K.T. : Cela peut sembler paradoxal car la perspective d’un marché de l’emploi en pleine forme constitue une bonne nouvelle a priori. Seulement, nous ne sommes pas dans une situation normale, le niveau d’endettement actuel de l’économie mondiale étant considérablement élevé, le système financier ne pourrait pas supporter une hausse des taux d’intérêt - et donc du coût du crédit - auxquels il est désormais devenu extrêmement sensible.

Quel autre problème pourrait remonter à la surface ?


K.T. : Qu’adviendra-t-il lorsque la banque centrale américaine et d’autres, qui l’envisagent également, réduiront leurs mesures de soutien exceptionnelles auxquelles les marchés financiers se sont habitués ? A n’en pas douter, un tel changement induirait à terme une croissance économique mondiale moins vigoureuse. Jusqu’ici, les discours des autorités semblent plutôt avoir été bien accueillis. Il faut toutefois se préparer à l’éventualité de conditions financières moins favorables et à ses conséquences sur les marchés financiers. Même si les choses devraient se faire progressivement et graduellement.

Vous parlez beaucoup des banques centrales. Qu’en est-il de l’action des gouvernements ?


K.T. : Si l’on ne s’attend pas à ce que les gouvernements retirent d’ici la fin de l’année les mesures prises depuis 18 mois, le temps d’un retrait progressif viendra également. Les différents plans d’urgence ont permis de préserver de nombreux emplois, de maintenir la confiance dans la solvabilité financière des entreprises et des ménages, et d’éviter également plusieurs faillites. Le risque existe donc qu’un retrait de certaines mesures de soutien puisse s’accompagner d’une recrudescence des faillites et des défauts de paiement à terme.

La réalité économique pourrait rattraper de nombreuses entreprises…


K.T. : Exactement. De plus, aux Etats-Unis, les ambitions du gouvernement américain devront, selon toute vraisemblance, être revues à la baisse dans un contexte de négociations difficiles compte tenu de la majorité fragile dont « bénéficie » le parti Démocrate. Aussi le risque est-il de voir l’économie mondiale profiter cette année de mesures gouvernementales moins fortes qu’initialement anticipé, et même d’observer un recul des montants alloués dès l’année prochaine.

Faut-il s’attendre à un retournement brutal de l’économie mondiale ?


K.T. : Non. Au cours des prochains trimestres, les économies américaines et européennes devraient enregistrer une croissance à deux chiffres en rythme annualisé grâce, notamment, à la consommation des ménages, au commerce mondial et à la reprise du tourisme. Mais un ralentissement est attendu par la suite. De son côté, l’économie chinoise, qui avait commencé à rebondir avant les autres, évolue déjà à un rythme atténué ; et sans intervention de Pékin, sa croissance devrait être inférieure à son potentiel d’ici la fin de l’année. Cette situation aura également des conséquences pour l’Europe, particulièrement sensible à la croissance chinoise.

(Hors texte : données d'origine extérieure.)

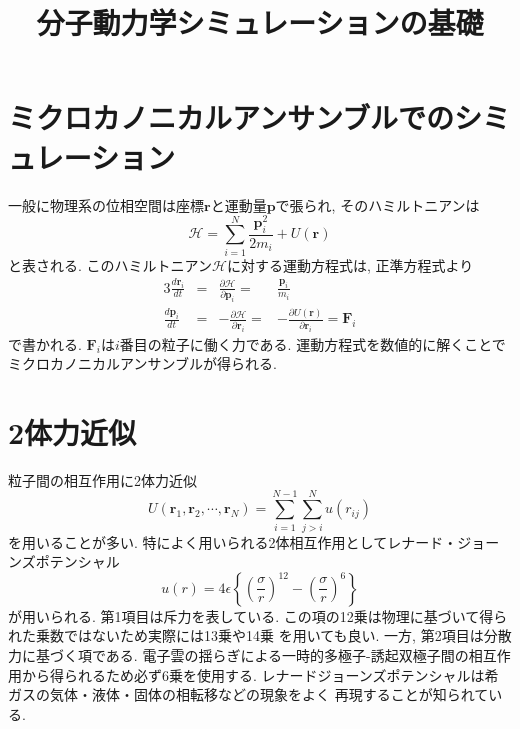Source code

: 





\title{分子動力学シミュレーションの基礎}
\maketitle

\section{ミクロカノニカルアンサンブルでのシミュレーション}
一般に物理系の位相空間は座標$\bm{r}$と運動量$\bm{p}$で張られ,
そのハミルトニアンは
\begin{equation}
 \mathcal{H}
 =
 \sum_{i=1}^{N} \frac{\bm{p}_{i}^{2}}{2 m_{i}} + U(\bm{r})
\end{equation}
と表される. このハミルトニアン$\mathcal{H}$に対する運動方程式は, 正準方程式より
\begin{alignat}{3}
   \frac{d \bm{r}_{i}}{dt}
&=&\frac{\partial{\mathcal{H}}}{\partial{\bm{p}_{i}}}
 =&\frac{\bm{p}_{i}}{m_{i}}
  \label{eq:HamiltonEq1}
   \\
   \frac{d \bm{p}_{i}}{dt}
&=&-\frac{\partial{\mathcal{H}}}{\partial{\bm{r}_{i}}}
 =&-\frac{\partial{U(\bm{r})}}{\partial{\bm{r}}_{i}}
 =\bm{F}_{i}
  \label{eq:HamiltonEq2}
\end{alignat}
で書かれる. $\bm{F}_{i}$は$i$番目の粒子に働く力である.
運動方程式を数値的に解くことでミクロカノニカルアンサンブルが得られる.

\section{2体力近似}
粒子間の相互作用に2体力近似
\begin{equation}
 U(\bm{r}_{1}, \bm{r}_{2}, \cdots, \bm{r}_{N})
=\sum_{i=1}^{N-1} \sum_{j > i}^{N} u(r_{ij})
\end{equation}
を用いることが多い.
特によく用いられる2体相互作用としてレナード・ジョーンズポテンシャル
\begin{equation}
 u(r)
=4\epsilon
  \left\{
          \left(\frac{\sigma}{r}\right)^{12}
         -\left(\frac{\sigma}{r}\right)^{6}
 \right\}
\end{equation}
が用いられる.
第1項目は斥力を表している.
この項の12乗は物理に基づいて得られた乗数ではないため実際には13乗や14乗
を用いても良い.
一方, 第2項目は分散力に基づく項である.
電子雲の揺らぎによる一時的多極子-誘起双極子間の相互作用から得られるため必ず6乗を使用する.
レナードジョーンズポテンシャルは希ガスの気体・液体・固体の相転移などの現象をよく
再現することが知られている.

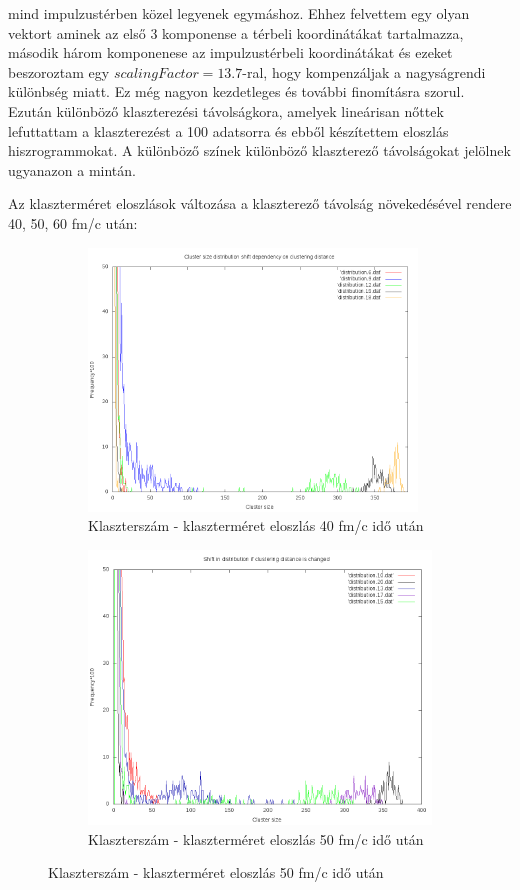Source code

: \documentclass[a4paper,12pt]{article}
\begin{document}
mind impulzustérben közel legyenek egymáshoz. Ehhez felvettem egy olyan vektort aminek az első 3 komponense a térbeli koordinátákat tartalmazza,
második három komponenese az impulzustérbeli koordinátákat és ezeket beszoroztam egy $scalingFactor = 13.7$-ral, hogy kompenzáljak a nagyságrendi különbség
miatt. Ez még nagyon kezdetleges és további finomításra szorul. Ezután különböző klaszterezési távolságkora, amelyek lineárisan nőttek lefuttattam a klaszterezést a 100 adatsorra és ebből készítettem eloszlás
hiszrogrammokat. A különböző színek különböző klaszterező távolságokat jelölnek ugyanazon a mintán.
\par Az klaszterméret eloszlások változása a klaszterező távolság növekedésével rendere 40, 50, 60 fm/c után:
\begin{figure}[H]
	\centering
	\begin{subfigure}{.45\textwidth}
		\includegraphics[width=0.96\textwidth]{ShiftInDistro80.png}
		\caption{ Klaszterszám - klaszterméret eloszlás 40 fm/c idő után }
	\end{subfigure}
	\begin{subfigure}{.45\textwidth}
		\includegraphics[width=.96\textwidth]{ShiftInDistro100.png}
		\caption{ Klaszterszám - klaszterméret eloszlás 50 fm/c idő után} 
	\end{subfigure}
\end{figure}
\end{document}
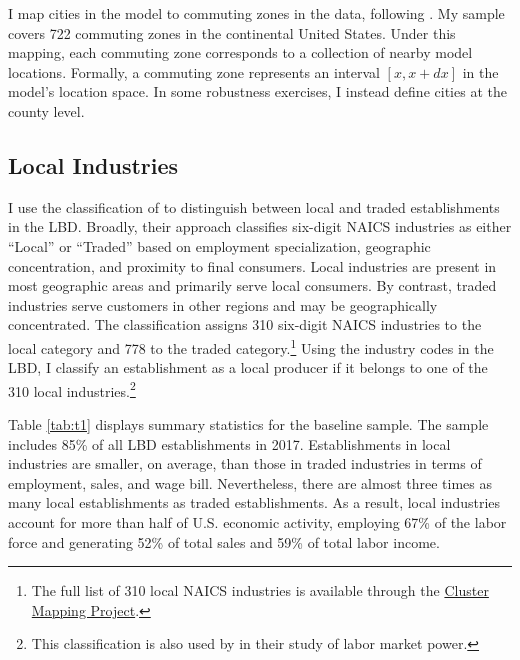 I map cities in the model to commuting zones in the data, following \textcite{Autor&Dorn13}. My sample covers 722 commuting zones in the continental United States. Under this mapping, each commuting zone corresponds to a collection of nearby model locations. Formally, a commuting zone represents an interval $[x,x+dx]$ in the model’s location space. In some robustness exercises, I instead define cities at the county level.

\subsection{Local Industries}
I use the classification of \textcite{DelgadoPorter&Stern16} to distinguish between local and traded establishments in the LBD. Broadly, their approach classifies six-digit NAICS industries as either ``Local'' or ``Traded'' based on employment specialization, geographic concentration, and proximity to final consumers. Local industries are present in most geographic areas and primarily serve local consumers. By contrast, traded industries serve customers in other regions and may be geographically concentrated. The classification assigns 310 six-digit NAICS industries to the local category and 778 to the traded category.\footnote{The full list of 310 local NAICS industries is available through the \href{https://clustermapping.us/}{Cluster Mapping Project}.} Using the industry codes in the LBD, I classify an establishment as a local producer if it belongs to one of the 310 local industries.\footnote{This classification is also used by \textcite{BergerHerkenhoff&Mongey22} in their study of labor market power.}

Table \ref{tab:t1} displays summary statistics for the baseline sample. The sample includes 85\% of all LBD establishments in 2017. Establishments in local industries are smaller, on average, than those in traded industries in terms of employment, sales, and wage bill. Nevertheless, there are almost three times as many local establishments as traded establishments. As a result, local industries account for more than half of U.S. economic activity, employing 67\% of the labor force and generating 52\% of total sales and 59\% of total labor income.


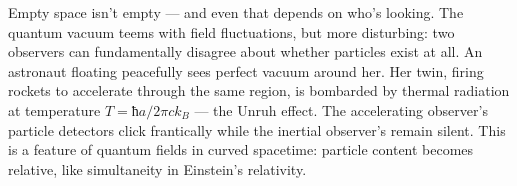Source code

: Empty space isn't empty — and even that depends on who's looking. The quantum vacuum teems with field fluctuations, but more disturbing: two observers can fundamentally disagree about whether particles exist at all. An astronaut floating peacefully sees perfect vacuum around her. Her twin, firing rockets to accelerate through the same region, is bombarded by thermal radiation at temperature $T = ħa/2πck_B$ — the Unruh effect. The accelerating observer's particle detectors click frantically while the inertial observer's remain silent. This is a feature of quantum fields in curved spacetime: particle content becomes relative, like simultaneity in Einstein's relativity. 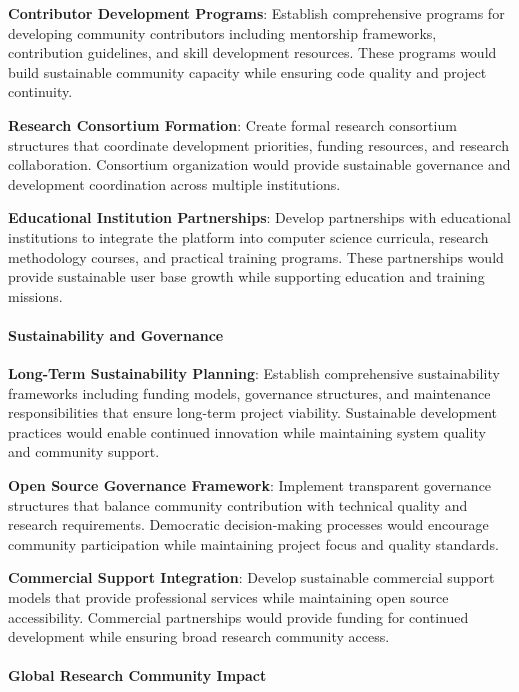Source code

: \documentclass[11pt,a4paper]{article}
\begin{document}
\textbf{Contributor Development Programs}: Establish comprehensive programs for developing community contributors including
mentorship frameworks, contribution guidelines, and skill development resources. These programs would build sustainable
community capacity while ensuring code quality and project continuity.

\textbf{Research Consortium Formation}: Create formal research consortium structures that coordinate development priorities,
funding resources, and research collaboration. Consortium organization would provide sustainable governance and
development coordination across multiple institutions.

\textbf{Educational Institution Partnerships}: Develop partnerships with educational institutions to integrate the platform
into computer science curricula, research methodology courses, and practical training programs. These partnerships would
provide sustainable user base growth while supporting education and training missions.

\paragraph{Sustainability and Governance}

\textbf{Long-Term Sustainability Planning}: Establish comprehensive sustainability frameworks including funding models,
governance structures, and maintenance responsibilities that ensure long-term project viability. Sustainable development
practices would enable continued innovation while maintaining system quality and community support.

\textbf{Open Source Governance Framework}: Implement transparent governance structures that balance community contribution
with technical quality and research requirements. Democratic decision-making processes would encourage community
participation while maintaining project focus and quality standards.

\textbf{Commercial Support Integration}: Develop sustainable commercial support models that provide professional services
while maintaining open source accessibility. Commercial partnerships would provide funding for continued development
while ensuring broad research community access.

\paragraph{Global Research Community Impact}
\end{document}
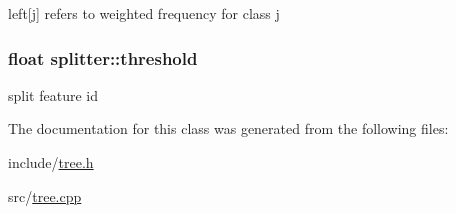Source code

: left\mbox{[}j\mbox{]} refers to weighted frequency for class j \hypertarget{classsplitter_af40121f8411ad94f3f1968b1d50905ed}{
\subsubsection[{threshold}]{\setlength{\rightskip}{0pt plus 5cm}float splitter\+::threshold}}\label{classsplitter_af40121f8411ad94f3f1968b1d50905ed}
split feature id 

The documentation for this class was generated from the following files\+:\begin{DoxyCompactItemize}
\item 
include/\hyperlink{tree_8h}{tree.\+h}\item 
src/\hyperlink{tree_8cpp}{tree.\+cpp}\end{DoxyCompactItemize}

Comment gérez-vous cette situation ?


K.T. : S’aventurer à prévoir le point haut d’un cycle économique est toujours un exercice délicat. Toutefois, lors des périodes précédentes c’est bien l’inflexion des mesures de soutien des banques centrales qui a marqué le début du retournement du cycle économique. De telles inflexions influent logiquement sur la performance des valeurs en Bourse. Le contexte dans lequel nous évoluons aujourd’hui est donc favorable aux valeurs dont la croissance des bénéfices est moins dépendante du cycle économique. Ce sont de telles valeurs que l’on retrouve aujourd’hui dans nos portefeuilles et qui constituent la colonne vertébrale de nos investissements actuels.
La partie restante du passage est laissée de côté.